L’enceinte et les portes de Marrakech

 

 

Sur la construction des remparts de Marrakech, les chroniqueurs avancent des dates différentes ,la plus semblable de toutes se place en 1126-1127 date ou la menace almohade devenait de plus en plus grande . Selon une vielle tradition arabe , les Almohades ont eut recours aux conseils de savants astrologue pour choisir le moment favorable pour lancer la construction des remparts La muraille eut ainsi la forme d’un quadrilatère entourant toutes les parties de la ville . Evidemment le tracée almoravide ne comprenait pas au nord , le quartier religieux de Sidi Bel Abbas, rattaché beaucoup plus tard à la vile , ni la casbah, édifié par les Almohades vers la fin du XIIsiecle , ni encore l’agrandissement qui l’avait précède .

Selon al- Idrissi , le périmètre du rempart almoravide représentait neuf kilomètre . Le pisé plus connu localement sous le nom « atub" ou « tabia »s’imposant sur la pierre de guéliz pour sa facilité de travail , l’accessibilité de la matière première Qui est l’argile rougeâtre de Marrakech et le prix de revient nettement moins cher que la pierre .

En revanche , de grandes quantités d’eau était nécessaires, pour cela les khettaras qui étaient alors en plein essor palliaient  à ce problème . Les textes historiques semblent une fois très contradictoires quant au nombre des portes  de la ville almoravide. Une lecture attentive de ces sources ne nous permettent pas d’attribuer à la ville plus de deux portes : Bab Aylan, Bab ad Dabbagh( porte du tanneur), Bab Taghzout, BAb Massuf ( hypothètique), Bab Doukkala, Bab er-Raha ( ou Bab al-‘Ara’is, porte des jardins ou des fiancées), Bab al-Makhzen, Bab al-Sari’a (disparue), Bab al-Saliha ( disparue), Bab Aghmat. De toutes ces portes il reste très peu de l’architecture almohade.

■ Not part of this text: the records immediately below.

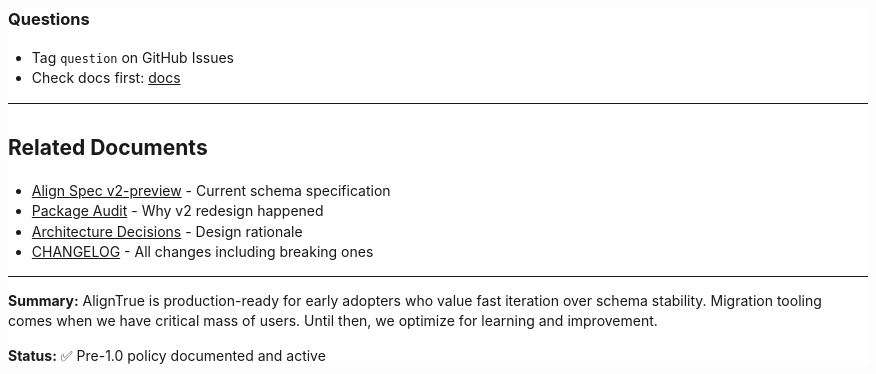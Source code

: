 ### Questions

- Tag `question` on GitHub Issues
- Check docs first: [docs](https://github.com/AlignTrue/aligntrue/tree/main/docs)

---

## Related Documents

- [Align Spec v2-preview](../spec/align-spec-v2-cli-first.md) - Current schema specification
- [Package Audit](./package-audit.md) - Why v2 redesign happened
- [Architecture Decisions](./architecture-decisions.md) - Design rationale
- [CHANGELOG](../CHANGELOG.md) - All changes including breaking ones

---

**Summary:** AlignTrue is production-ready for early adopters who value fast iteration over schema stability. Migration tooling comes when we have critical mass of users. Until then, we optimize for learning and improvement.

**Status:** ✅ Pre-1.0 policy documented and active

Du temps des Almohades, le système défensif almoravide, se renforça par la construction de la casbah dont les travaux ont été ordonnés par Ya’qub al Mansur et qui fut en quelque sorte une ville de gouvernement et de plaisance à l’image d’autres villes de l’Occident Musulman comme Raqqada, Sabra, et Madinat al-Zahra.

La Kasbah fut divisée en trois parties par le calife : une première partie réservée au calife (dar al-khalifa), une seconde, dans l’angle sud-ouest, réservée aux grands services du Makhzen (asarag) ou le méchouar, et une troisième partie, dans l’angle nord-ouest, destinée à la grande mosquée et à ses annexes et qui était appelé, selon le chroniqueur al-Baydaq, le premier asarag.

L’enceinte du palais avait trois portes et une poterne : Bab al-Bustan (porte du jardin), Bab al-Riyad, Bab al-Qarraqin (porte des cordonniers) et la porte de trahison.

  Bab Agnaou est considérée comme la porte principale, elle s’élève en face du minaret de la casbah. Aucune donnée textuelle n’en atteste la construction, mais le style de l’édifice confirme son origine. Parmi toutes les portes almohades, « seule Bab Agnaou conserve le plein cintre outrepassé auquel l’art hispano-mauresque resta si longtemps fidèle ».